On Tuesday, September 8, 2020 1:02 PM, Amit Kapila wrote: Hello, > On Mon, Sep 7, 2020 at 1:33 PM [email protected] > <[email protected]> wrote: > > > > On Wednesday, September 2, 2020 5:49 PM, Amit Kapila wrote: > > > On Wed, Sep 2, 2020 at 9:17 AM Tom Lane <[email protected]> wrote: > > > > > > > > Amit Kapila <[email protected]> writes: > > > > > Even if the relation is locked, background processes like > > > > > checkpointer can still touch the relation which might cause > > > > > problems. Consider a case where we extend the relation but > > > > > didn't flush the newly added pages. Now during truncate > > > > > operation, checkpointer can still flush those pages which can > > > > > cause trouble for truncate. But, I think in the recovery path > > > > > such cases won't cause a > > > problem. > > > > > > > > I wouldn't count on that staying true ... > > > > > > > > > > > > https://www.postgresql.org/message-id/CA+hUKGJ8NRsqgkZEnsnRc2MFR > > > OBV-jC > > > > [email protected] > > > > > > > > > > I don't think that proposal will matter after commit c5315f4f44 > > > because we are caching the size/blocks for recovery while doing > > > extend (smgrextend). In the above scenario, we would have cached the > > > blocks which will be used at later point of time. > > > > > > > I'm guessing we can still pursue this idea of improving the recovery path > first. > > > > I think so.

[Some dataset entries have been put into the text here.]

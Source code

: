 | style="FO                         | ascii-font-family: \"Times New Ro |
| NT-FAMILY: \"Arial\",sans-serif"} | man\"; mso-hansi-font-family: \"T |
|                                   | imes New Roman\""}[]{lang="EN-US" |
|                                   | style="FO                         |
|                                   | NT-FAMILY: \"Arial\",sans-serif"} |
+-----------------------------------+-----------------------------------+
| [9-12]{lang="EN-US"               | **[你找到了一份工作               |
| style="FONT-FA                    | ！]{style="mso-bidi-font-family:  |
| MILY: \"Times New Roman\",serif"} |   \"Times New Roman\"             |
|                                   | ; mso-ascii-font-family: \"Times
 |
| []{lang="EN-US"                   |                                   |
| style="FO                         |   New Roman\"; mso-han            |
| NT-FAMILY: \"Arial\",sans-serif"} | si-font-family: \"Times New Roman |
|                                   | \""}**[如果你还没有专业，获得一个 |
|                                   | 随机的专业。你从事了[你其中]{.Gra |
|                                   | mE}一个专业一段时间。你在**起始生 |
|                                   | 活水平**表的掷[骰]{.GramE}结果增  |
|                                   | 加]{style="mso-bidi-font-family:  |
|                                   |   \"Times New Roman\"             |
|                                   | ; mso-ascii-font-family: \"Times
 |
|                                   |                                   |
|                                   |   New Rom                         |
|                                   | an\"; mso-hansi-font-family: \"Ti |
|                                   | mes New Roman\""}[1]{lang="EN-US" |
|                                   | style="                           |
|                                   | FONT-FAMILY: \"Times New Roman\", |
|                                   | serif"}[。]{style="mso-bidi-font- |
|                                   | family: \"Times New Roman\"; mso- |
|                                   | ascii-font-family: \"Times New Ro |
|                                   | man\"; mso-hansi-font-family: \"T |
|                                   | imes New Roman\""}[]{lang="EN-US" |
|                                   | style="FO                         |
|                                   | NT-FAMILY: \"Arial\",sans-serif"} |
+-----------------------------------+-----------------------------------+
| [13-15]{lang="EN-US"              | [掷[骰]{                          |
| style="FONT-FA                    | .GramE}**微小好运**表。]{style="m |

Alright, so I've updated the patch which passes the regression and TAP tests.
It compiles and builds as intended.
> > I'm working on an updated patch version, because the CFBot's telling
> > that postgres fails to build (one of the recovery TAP tests fails).

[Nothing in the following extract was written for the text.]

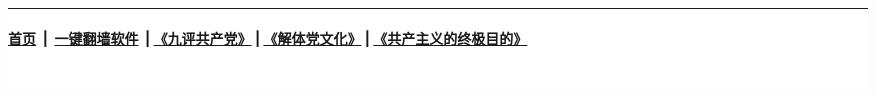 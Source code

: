 
------------------------
#### [首页](https://github.com/gfw-breaker/banned-news3/blob/master/README.md) &nbsp;|&nbsp; [一键翻墙软件](https://github.com/gfw-breaker/nogfw/blob/master/README.md) &nbsp;| [《九评共产党》](https://github.com/gfw-breaker/9ping.md/blob/master/README.md#九评之一评共产党是什么) | [《解体党文化》](https://github.com/gfw-breaker/jtdwh.md/blob/master/README.md) | [《共产主义的终极目的》](https://github.com/gfw-breaker/gczydzjmd.md/blob/master/README.md)


<img src='http://gfw-breaker.win/banned-news3/pages/soh5/676269.md' width='0px' height='0px'/>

> > I'm still working on refactoring my patch, but have yet to find a proper
> solution at the moment.
> > So I'm going to continue my investigation.
> >
> > Attached is an updated WIP patch.
> > I'd appreciate if you could take a look at the patch as well.
> >
>
> So, I see the below log as one of the problems:
> 2020-09-07 06:20:33.918 UTC [10914] LOG: redo starts at 0/15FFEC0
> 2020-09-07 06:20:33.919 UTC [10914] FATAL: unexpected data beyond EOF
> in block 1 of relation base/13743/24581
>
> This indicates that we missed invalidating some buffer which should have
> been invalidated. If you are able to reproduce this locally then I suggest to
> first
> write a simple patch without the check of the threshold, basically in recovery
> always try to use the new way to invalidate the buffer. That will reduce the
> scope of the code that can create a problem. Let us know if the problem still
> exists and share the logs. BTW, I think I see one problem in the code:
>
> if (RelFileNodeEquals(bufHdr->tag.rnode, rnode.node) &&
> + bufHdr->tag.forkNum == forkNum[j] && tag.blockNum >=
> + bufHdr->firstDelBlock[j])
>
> Here, I think you need to use 'i' not 'j' for forkNum and
> firstDelBlock as those are arrays w.r.t forks. That might fix the
> problem but I am not sure as I haven't tried to reproduce it.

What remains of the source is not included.